After years of protectionist policies, India started opening up its retail sector in 2011 but so far had not laid down explicit rules governing foreign investment in the fast-growing e-commerce segment.
In a notification on Tuesday, India's commerce ministry said it would allow 100 percent foreign direct investment in marketplace e-commerce companies, which would also be allowed to provide services including warehousing, inventory and payments processing to merchants.
However, the notification said e-commerce companies would not be allowed to influence prices of the goods sold on their website, and that not more than 25 percent of goods sold can come from a single merchant.
The ministry also said foreign investment in inventory-based e-commerce companies, where goods sold are owned by the online retailer, would still not be allowed.

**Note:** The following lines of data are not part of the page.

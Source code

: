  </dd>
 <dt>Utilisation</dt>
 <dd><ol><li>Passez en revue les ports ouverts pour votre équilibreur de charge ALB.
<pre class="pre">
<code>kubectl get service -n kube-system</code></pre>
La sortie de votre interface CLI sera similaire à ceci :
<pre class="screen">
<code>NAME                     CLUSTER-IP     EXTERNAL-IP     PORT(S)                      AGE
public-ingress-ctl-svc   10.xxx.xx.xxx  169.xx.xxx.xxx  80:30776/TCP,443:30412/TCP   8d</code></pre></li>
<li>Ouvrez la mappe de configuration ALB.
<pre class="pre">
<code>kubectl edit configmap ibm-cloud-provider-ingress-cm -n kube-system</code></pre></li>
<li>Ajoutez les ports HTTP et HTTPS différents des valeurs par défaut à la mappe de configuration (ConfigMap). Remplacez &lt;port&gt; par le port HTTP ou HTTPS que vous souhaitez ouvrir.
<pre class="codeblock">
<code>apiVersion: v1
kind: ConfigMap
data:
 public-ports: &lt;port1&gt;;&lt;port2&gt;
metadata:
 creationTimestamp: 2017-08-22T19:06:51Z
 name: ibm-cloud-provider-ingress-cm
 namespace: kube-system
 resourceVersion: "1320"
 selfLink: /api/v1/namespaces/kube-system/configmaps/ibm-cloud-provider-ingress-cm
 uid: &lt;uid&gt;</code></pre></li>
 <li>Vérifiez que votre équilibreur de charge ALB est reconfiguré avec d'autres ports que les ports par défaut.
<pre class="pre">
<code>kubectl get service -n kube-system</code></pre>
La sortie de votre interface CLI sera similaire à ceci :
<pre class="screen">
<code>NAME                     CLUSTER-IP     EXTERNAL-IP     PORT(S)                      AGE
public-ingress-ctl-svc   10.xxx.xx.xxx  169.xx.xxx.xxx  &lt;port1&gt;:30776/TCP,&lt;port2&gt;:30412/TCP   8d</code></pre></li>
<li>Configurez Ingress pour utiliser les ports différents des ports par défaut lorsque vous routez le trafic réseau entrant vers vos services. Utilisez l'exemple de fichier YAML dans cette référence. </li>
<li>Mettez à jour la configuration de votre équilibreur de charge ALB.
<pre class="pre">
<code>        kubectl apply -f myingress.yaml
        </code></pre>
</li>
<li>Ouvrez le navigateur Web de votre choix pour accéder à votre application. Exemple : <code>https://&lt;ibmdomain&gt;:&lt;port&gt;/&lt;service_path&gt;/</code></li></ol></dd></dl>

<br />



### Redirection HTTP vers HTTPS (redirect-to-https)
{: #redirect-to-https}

Global e-commerce giant Amazon Inc along with home grown but foreign-funded rivals Flipkart and Snapdeal have been operating marketplace e-commerce companies that do not own inventory, but instead act as platforms connecting buyers and sellers through support services and for a commission.
"An explicit position from the government on where it stood with reference to e-commerce has been long overdue. In that sense, it is good that some clarity has been provided," said Vivek Gupta, a partner at BMR Advisors.
Bank of America Merrill Lynch has forecast Indian e-commerce will surge to $220 billion (roughly Rs. 14,60,714 crores) in value of goods sold by 2025 from about $11 billion (roughly Rs. 73,035 crores) last year, outpacing growth in bricks and mortar retail.